[Prompt]
In the entries that follow, how many lines hold the string "dropdown"? Give only that number.
━━━━━━━━━━━━━━━━━━━━
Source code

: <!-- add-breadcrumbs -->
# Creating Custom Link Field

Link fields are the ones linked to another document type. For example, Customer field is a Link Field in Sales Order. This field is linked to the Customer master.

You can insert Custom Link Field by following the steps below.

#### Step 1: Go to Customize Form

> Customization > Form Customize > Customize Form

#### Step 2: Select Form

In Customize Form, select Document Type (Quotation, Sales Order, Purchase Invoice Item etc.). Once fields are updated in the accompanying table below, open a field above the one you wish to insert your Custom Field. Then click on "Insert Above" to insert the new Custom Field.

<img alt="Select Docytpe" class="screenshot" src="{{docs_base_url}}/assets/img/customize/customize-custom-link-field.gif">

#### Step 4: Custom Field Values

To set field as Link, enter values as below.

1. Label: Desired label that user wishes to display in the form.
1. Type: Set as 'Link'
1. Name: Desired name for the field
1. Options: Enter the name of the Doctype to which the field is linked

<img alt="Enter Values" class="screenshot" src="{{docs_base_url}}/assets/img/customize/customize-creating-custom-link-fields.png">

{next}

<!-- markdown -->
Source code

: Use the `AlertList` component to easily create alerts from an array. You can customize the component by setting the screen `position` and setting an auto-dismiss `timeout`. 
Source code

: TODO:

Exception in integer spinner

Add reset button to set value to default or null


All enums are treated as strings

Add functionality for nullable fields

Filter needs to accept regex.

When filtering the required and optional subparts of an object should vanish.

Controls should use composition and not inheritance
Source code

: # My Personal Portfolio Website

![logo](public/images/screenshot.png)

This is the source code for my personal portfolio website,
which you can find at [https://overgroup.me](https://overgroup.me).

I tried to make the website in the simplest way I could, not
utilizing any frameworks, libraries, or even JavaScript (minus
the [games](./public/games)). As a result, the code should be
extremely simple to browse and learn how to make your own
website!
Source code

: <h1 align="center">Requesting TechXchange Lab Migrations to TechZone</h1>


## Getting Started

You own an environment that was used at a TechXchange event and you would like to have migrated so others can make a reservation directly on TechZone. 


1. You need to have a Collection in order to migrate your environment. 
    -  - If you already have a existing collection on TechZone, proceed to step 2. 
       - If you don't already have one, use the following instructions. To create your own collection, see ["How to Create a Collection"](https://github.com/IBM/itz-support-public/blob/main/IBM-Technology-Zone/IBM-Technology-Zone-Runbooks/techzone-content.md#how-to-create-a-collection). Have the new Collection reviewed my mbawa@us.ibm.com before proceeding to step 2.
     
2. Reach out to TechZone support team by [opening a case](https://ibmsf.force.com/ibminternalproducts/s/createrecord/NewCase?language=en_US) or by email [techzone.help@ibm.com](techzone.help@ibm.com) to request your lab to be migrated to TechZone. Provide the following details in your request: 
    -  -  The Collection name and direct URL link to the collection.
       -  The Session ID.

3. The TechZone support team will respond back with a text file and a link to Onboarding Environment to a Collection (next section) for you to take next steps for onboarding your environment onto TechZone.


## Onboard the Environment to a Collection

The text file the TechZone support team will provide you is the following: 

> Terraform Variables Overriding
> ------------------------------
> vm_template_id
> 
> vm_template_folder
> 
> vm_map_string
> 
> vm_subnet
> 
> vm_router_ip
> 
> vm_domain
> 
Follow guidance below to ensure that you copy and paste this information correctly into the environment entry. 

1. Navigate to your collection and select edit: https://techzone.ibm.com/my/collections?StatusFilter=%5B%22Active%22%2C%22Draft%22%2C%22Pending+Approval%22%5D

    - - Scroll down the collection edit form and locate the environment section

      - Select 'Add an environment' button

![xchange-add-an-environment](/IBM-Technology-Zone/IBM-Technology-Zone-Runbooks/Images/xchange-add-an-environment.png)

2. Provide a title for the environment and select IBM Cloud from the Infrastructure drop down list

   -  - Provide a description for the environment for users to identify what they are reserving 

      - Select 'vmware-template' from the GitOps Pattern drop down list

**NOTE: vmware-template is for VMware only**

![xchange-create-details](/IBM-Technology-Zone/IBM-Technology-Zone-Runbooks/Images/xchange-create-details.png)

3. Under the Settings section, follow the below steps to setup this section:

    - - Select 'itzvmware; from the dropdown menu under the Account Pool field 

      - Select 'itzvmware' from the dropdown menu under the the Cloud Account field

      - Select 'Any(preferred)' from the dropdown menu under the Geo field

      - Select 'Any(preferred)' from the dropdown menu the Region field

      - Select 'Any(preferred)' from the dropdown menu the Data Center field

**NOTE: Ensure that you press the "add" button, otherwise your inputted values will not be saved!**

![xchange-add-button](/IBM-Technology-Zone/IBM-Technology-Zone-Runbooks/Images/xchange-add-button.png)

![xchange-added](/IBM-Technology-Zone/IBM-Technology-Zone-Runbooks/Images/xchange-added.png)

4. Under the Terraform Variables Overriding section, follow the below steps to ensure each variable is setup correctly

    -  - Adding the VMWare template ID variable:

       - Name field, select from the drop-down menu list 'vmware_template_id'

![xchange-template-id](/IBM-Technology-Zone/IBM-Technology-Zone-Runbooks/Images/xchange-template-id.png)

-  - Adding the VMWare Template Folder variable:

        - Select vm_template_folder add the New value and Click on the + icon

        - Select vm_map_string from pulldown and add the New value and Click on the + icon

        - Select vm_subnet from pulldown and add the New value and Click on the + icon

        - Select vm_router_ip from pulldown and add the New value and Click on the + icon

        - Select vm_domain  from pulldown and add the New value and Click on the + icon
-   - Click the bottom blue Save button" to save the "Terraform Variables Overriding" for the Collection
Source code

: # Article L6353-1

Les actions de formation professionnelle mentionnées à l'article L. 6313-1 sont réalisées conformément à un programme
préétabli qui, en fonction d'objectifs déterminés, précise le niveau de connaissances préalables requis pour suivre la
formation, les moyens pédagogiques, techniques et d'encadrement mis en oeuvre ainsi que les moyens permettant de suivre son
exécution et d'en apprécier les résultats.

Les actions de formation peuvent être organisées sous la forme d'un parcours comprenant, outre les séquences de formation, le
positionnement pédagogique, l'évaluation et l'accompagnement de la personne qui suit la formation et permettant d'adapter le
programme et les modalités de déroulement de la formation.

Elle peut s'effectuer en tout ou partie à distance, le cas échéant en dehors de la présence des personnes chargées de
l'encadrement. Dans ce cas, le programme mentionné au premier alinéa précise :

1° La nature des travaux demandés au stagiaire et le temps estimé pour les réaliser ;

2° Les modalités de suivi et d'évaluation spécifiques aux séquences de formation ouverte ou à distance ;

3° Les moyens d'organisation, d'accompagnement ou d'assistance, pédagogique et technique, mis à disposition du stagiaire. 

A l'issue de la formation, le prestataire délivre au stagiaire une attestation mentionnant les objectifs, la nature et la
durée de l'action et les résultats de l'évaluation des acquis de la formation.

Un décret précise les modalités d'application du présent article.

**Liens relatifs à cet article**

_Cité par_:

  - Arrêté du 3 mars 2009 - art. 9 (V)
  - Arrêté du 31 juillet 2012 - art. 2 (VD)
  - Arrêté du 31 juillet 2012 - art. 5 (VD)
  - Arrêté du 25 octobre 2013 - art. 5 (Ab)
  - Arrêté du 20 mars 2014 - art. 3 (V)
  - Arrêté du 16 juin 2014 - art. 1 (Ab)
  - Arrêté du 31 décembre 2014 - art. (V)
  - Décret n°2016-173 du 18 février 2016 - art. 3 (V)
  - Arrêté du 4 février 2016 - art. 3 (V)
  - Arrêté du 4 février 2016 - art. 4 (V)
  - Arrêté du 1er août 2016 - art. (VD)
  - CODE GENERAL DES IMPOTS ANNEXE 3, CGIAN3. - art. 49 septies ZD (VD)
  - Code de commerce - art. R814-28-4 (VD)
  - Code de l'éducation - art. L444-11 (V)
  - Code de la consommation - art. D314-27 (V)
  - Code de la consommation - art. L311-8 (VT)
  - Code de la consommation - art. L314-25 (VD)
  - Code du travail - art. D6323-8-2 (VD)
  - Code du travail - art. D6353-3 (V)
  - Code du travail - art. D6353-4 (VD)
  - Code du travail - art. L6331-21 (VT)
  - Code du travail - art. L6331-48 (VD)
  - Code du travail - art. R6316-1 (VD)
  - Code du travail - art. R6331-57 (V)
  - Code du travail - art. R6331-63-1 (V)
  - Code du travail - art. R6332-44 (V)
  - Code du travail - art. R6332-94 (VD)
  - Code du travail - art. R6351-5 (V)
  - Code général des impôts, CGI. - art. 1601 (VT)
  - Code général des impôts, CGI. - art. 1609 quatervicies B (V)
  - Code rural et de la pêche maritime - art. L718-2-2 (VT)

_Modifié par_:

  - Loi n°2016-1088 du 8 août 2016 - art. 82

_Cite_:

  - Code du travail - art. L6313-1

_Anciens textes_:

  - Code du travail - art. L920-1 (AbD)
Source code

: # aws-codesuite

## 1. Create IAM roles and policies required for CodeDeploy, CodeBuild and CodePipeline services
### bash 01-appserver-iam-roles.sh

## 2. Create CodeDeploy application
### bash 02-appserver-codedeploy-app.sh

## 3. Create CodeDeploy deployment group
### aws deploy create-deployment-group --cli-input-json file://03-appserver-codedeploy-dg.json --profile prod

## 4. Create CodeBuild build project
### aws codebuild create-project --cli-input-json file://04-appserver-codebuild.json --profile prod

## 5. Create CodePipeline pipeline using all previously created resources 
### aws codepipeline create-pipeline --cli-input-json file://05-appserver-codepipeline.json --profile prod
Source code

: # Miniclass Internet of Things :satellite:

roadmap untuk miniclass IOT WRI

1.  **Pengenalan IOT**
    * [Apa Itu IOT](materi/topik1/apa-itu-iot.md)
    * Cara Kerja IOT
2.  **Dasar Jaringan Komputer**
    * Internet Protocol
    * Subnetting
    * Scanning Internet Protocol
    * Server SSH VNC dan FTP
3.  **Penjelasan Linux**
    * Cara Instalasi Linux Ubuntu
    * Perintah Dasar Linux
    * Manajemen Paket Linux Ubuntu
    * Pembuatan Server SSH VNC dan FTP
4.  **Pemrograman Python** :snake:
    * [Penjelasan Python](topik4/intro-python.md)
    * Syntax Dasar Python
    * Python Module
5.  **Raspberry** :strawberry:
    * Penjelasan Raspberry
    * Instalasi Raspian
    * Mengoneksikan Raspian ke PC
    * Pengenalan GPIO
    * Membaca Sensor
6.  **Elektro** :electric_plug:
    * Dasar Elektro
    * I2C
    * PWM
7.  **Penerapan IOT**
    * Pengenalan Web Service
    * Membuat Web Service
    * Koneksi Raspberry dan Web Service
━━━━━━━━━━━━━━━━━━━━
[Your solution]
5